----- The records

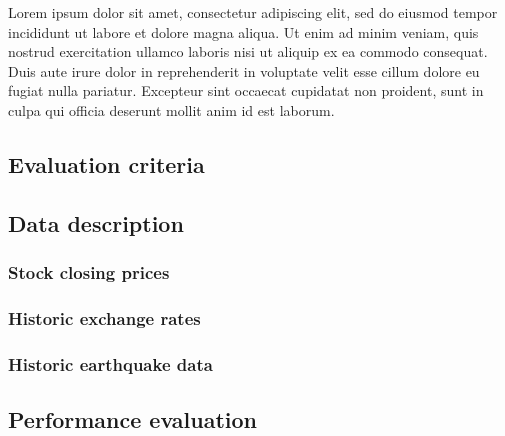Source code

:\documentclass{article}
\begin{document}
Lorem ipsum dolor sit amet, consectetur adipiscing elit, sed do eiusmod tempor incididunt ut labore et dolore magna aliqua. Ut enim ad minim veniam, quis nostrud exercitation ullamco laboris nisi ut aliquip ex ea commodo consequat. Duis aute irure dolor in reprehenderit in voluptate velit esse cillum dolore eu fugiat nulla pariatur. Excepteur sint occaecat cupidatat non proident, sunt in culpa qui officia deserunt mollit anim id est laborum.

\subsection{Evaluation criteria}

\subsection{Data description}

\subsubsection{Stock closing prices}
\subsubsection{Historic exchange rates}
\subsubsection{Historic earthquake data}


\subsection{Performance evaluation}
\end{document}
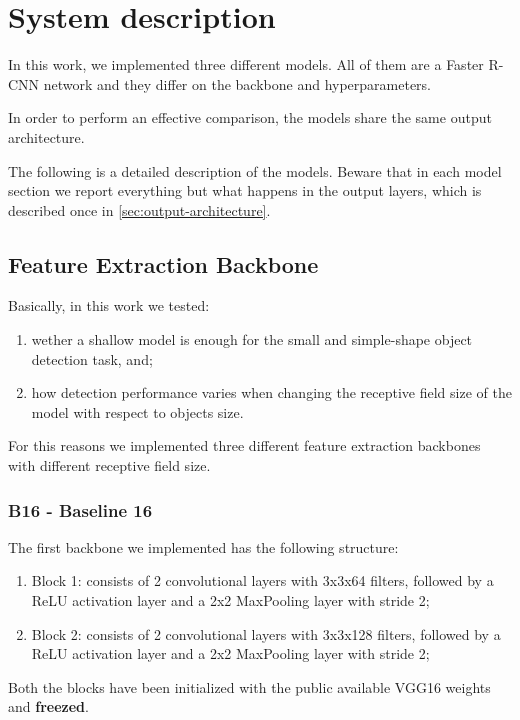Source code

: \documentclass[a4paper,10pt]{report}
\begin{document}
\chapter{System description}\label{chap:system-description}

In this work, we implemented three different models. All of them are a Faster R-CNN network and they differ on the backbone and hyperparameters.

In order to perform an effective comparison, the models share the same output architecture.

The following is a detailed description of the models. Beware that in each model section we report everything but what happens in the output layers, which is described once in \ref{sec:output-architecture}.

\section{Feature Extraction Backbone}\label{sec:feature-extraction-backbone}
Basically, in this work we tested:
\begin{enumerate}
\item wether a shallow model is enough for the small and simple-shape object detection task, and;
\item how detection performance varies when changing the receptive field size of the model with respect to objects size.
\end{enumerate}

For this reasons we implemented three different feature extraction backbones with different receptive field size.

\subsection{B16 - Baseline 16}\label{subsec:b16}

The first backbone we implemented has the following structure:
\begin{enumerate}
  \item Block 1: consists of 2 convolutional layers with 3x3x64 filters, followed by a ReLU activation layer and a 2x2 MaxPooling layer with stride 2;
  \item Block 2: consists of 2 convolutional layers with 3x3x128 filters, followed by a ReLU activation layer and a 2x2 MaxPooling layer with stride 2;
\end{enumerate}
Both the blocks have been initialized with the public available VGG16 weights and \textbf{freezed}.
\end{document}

----------

Aim of the exercise
Repeat, exactly and in full, all records above, but include no pictures.

Solution for this exercise
Source code

:\documentclass{article}
\begin{document}
Lorem ipsum dolor sit amet, consectetur adipiscing elit, sed do eiusmod tempor incididunt ut labore et dolore magna aliqua. Ut enim ad minim veniam, quis nostrud exercitation ullamco laboris nisi ut aliquip ex ea commodo consequat. Duis aute irure dolor in reprehenderit in voluptate velit esse cillum dolore eu fugiat nulla pariatur. Excepteur sint occaecat cupidatat non proident, sunt in culpa qui officia deserunt mollit anim id est laborum.

\subsection{Evaluation criteria}

\subsection{Data description}

\subsubsection{Stock closing prices}
\subsubsection{Historic exchange rates}
\subsubsection{Historic earthquake data}


\subsection{Performance evaluation}
\end{document}
Source code

: \documentclass[a4paper,10pt]{report}
\begin{document}
\chapter{System description}\label{chap:system-description}

In this work, we implemented three different models. All of them are a Faster R-CNN network and they differ on the backbone and hyperparameters.

In order to perform an effective comparison, the models share the same output architecture.

The following is a detailed description of the models. Beware that in each model section we report everything but what happens in the output layers, which is described once in \ref{sec:output-architecture}.

\section{Feature Extraction Backbone}\label{sec:feature-extraction-backbone}
Basically, in this work we tested:
\begin{enumerate}
\item wether a shallow model is enough for the small and simple-shape object detection task, and;
\item how detection performance varies when changing the receptive field size of the model with respect to objects size.
\end{enumerate}

For this reasons we implemented three different feature extraction backbones with different receptive field size.

\subsection{B16 - Baseline 16}\label{subsec:b16}

The first backbone we implemented has the following structure:
\begin{enumerate}
  \item Block 1: consists of 2 convolutional layers with 3x3x64 filters, followed by a ReLU activation layer and a 2x2 MaxPooling layer with stride 2;
  \item Block 2: consists of 2 convolutional layers with 3x3x128 filters, followed by a ReLU activation layer and a 2x2 MaxPooling layer with stride 2;
\end{enumerate}
Both the blocks have been initialized with the public available VGG16 weights and \textbf{freezed}.
\end{document}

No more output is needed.